As to structure, the book is divided into four time periods that cover the approximately 190 years that the law operated. In each period a single case study is analysed in depth as representative of the times – contrasting the societal and legal evolution over nearly two centuries. The four major cases are of interest in themselves, but it is the personal, social and historical context supplied by the author that makes their significance apparent. Her synthesis of the other cases mines a rich vein of information about how courtship took place and how each period operated with a different set of behavioural norms.
The storytelling that accompanies the case studies is evocative of the times: Harriet’s story begins not far from the courtroom – a little to the east, up over the hill from Government house, down to Woolloomooloo Bay, twinkling at night with the small bobbing fires of Eora women fishing in bark nowees, and across to the neat rows of fruit trees and tobacco plantations of Woolloomooloo Farm – the residence of commissary John Palmer, his wife Susannah and their four children [p29].

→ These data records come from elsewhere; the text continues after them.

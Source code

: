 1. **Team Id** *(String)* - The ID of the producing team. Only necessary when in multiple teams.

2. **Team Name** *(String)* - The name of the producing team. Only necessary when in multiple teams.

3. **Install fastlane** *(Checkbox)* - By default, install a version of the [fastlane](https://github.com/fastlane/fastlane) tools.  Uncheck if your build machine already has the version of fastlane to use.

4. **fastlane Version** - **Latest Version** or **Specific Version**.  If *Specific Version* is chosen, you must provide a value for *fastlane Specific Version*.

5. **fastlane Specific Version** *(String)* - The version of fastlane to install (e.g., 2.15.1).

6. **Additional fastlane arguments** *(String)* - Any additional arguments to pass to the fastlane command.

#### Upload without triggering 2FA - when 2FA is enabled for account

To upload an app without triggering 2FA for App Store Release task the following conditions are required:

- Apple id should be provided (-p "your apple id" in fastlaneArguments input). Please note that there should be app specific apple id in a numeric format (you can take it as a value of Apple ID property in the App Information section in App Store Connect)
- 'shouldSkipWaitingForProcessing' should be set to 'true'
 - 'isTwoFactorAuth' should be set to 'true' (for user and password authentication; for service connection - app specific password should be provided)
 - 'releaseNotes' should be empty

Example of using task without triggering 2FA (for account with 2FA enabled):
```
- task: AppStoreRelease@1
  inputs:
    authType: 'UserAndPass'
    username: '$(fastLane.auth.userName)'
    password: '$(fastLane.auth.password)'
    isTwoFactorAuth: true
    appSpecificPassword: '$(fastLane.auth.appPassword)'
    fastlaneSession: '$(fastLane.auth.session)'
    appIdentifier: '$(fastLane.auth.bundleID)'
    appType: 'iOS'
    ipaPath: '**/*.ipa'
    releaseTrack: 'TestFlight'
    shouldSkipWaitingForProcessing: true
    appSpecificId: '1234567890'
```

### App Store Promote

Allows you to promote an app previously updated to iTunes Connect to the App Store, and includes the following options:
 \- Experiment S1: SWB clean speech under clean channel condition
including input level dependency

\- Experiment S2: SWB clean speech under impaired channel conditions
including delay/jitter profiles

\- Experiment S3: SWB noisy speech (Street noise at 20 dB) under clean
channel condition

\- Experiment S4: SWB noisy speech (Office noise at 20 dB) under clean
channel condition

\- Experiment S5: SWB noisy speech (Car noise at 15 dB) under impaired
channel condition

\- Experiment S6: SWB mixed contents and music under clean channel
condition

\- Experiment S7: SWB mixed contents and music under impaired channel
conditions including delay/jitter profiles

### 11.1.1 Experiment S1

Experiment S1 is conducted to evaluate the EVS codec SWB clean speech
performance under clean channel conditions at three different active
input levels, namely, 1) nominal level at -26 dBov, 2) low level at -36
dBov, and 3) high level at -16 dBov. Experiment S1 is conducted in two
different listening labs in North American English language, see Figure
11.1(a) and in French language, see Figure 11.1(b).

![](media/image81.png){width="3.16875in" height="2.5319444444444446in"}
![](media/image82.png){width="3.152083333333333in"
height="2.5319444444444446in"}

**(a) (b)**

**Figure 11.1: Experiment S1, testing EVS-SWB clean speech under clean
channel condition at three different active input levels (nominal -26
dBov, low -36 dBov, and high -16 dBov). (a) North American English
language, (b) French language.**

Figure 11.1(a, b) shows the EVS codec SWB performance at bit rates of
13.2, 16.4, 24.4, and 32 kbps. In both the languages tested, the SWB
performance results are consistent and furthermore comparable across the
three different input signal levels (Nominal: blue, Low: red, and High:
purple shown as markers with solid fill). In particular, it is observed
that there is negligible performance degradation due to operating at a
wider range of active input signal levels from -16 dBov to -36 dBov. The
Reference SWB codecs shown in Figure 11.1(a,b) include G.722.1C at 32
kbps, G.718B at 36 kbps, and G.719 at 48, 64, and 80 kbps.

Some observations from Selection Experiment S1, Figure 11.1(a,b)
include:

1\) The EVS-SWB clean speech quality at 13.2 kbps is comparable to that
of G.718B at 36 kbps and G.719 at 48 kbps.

The contextual analysis explains some of the apparently strange behaviour of the litigants, including the motivations for bringing the action, despite the risk of a media frenzy. The historical import of each case study is summarised at the end, for example in Perth before the roaring 1920s: The case represented a dramatic encounter between consumer culture, new masculine and feminine identities, romance and the law. It was a case that put modern love on trial [p259].
Breach of Promise is a fascinating topic because it equipped women (and sometimes men) of all social classes to seek some form of redress for the emotional, societal and financial damage that ensue from one partner withdrawing from an implied contract to marry. The reasons can be complex and the basis for the action has changed dramatically in 200 years. But one thing is clear: that laws and mores around courtship and marriage are inextricably linked with women’s place in the society of the day. Although the specific law no longer exists, these legal actions are not a historical curiosity or an anachronism but fundamental to our feminist past and instructive of a feminist future [p367].
As social mores changed, so did practicalities: A romance that took place in hotels, restaurants, theatres and motor cars was also more expensive than a visit to the family home and a walk around a park…….romance was now an investment [p273]. And there are some delightful insights: Robina, like other women, knew that whatever power she might exercise over men through her sexuality, it came with a use-by date [p348].
The changes that led to the effective repeal of the action were profound: Times had changed, they said, and to suggest that women were delicate creatures dependent upon marriage for a vocation, or that their reputations would be ruined by being jilted, was incorrect and patronising [p354]. The conclusions highlight that although there is now no case for returning such laws, the legal system has a number of shortcomings that need to be filled. In the digital age, fraud and deception are easier than ever, and legal recourse is demonstrably inadequate.
This book is an important contribution to our understanding of how society has evolved since 1788. Carefully written, intelligently constructed and offering profound insights, it is a rich set of words that invite contemplation.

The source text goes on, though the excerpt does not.